[[ Data extracts, beginning ]]

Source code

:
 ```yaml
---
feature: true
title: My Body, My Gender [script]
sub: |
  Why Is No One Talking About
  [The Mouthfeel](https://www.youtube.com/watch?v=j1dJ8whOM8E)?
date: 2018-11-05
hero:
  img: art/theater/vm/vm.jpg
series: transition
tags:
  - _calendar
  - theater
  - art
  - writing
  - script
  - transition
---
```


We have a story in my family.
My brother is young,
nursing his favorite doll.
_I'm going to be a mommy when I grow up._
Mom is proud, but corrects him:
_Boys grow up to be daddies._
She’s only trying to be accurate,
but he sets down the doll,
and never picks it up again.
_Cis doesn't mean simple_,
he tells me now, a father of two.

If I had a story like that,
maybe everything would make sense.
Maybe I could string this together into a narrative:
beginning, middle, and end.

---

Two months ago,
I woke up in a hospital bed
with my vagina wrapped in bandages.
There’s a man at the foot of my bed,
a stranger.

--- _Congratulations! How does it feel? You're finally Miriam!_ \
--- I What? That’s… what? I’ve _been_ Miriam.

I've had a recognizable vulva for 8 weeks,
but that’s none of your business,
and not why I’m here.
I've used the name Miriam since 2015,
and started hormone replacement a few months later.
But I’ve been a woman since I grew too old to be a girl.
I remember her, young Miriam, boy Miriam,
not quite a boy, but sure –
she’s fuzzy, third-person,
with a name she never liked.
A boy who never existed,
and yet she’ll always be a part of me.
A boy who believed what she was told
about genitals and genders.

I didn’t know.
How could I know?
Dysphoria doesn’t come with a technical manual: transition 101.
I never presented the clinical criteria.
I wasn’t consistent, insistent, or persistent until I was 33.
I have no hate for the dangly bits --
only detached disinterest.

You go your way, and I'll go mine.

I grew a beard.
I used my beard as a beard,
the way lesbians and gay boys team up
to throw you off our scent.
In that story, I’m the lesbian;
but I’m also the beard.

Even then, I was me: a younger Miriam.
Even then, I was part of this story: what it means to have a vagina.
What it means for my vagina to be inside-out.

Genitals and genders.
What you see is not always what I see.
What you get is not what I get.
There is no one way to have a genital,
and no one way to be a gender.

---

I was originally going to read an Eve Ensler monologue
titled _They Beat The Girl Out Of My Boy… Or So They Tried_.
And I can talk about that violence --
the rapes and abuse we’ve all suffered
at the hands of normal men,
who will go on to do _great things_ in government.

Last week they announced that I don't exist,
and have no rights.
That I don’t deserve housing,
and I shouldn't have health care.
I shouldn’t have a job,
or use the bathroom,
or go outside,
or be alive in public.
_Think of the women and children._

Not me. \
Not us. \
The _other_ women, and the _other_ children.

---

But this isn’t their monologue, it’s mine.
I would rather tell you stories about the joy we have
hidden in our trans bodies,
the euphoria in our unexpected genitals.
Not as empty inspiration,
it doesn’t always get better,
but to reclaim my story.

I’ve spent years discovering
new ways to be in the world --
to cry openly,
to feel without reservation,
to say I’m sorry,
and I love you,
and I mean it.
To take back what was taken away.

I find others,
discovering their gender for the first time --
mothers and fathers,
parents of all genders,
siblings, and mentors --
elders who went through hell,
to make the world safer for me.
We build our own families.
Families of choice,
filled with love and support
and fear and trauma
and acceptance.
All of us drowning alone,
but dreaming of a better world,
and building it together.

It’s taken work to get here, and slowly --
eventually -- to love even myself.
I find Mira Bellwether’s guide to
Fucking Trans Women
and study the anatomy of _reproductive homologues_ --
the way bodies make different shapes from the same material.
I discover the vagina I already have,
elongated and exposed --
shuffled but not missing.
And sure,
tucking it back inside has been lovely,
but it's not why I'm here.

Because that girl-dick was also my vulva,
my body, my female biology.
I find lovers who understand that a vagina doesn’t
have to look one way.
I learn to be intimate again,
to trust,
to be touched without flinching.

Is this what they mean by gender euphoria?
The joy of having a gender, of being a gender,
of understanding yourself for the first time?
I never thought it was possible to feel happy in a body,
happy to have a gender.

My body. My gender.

[[ Data extracts, end ]]

Of the lines above, output exactly those from the line bearing "at the hands" through the line bearing "it doesn’t always", inclusive.

at the hands of normal men,
who will go on to do _great things_ in government.

Last week they announced that I don't exist,
and have no rights.
That I don’t deserve housing,
and I shouldn't have health care.
I shouldn’t have a job,
or use the bathroom,
or go outside,
or be alive in public.
_Think of the women and children._

Not me. \
Not us. \
The _other_ women, and the _other_ children.

---

But this isn’t their monologue, it’s mine.
I would rather tell you stories about the joy we have
hidden in our trans bodies,
the euphoria in our unexpected genitals.
Not as empty inspiration,
it doesn’t always get better,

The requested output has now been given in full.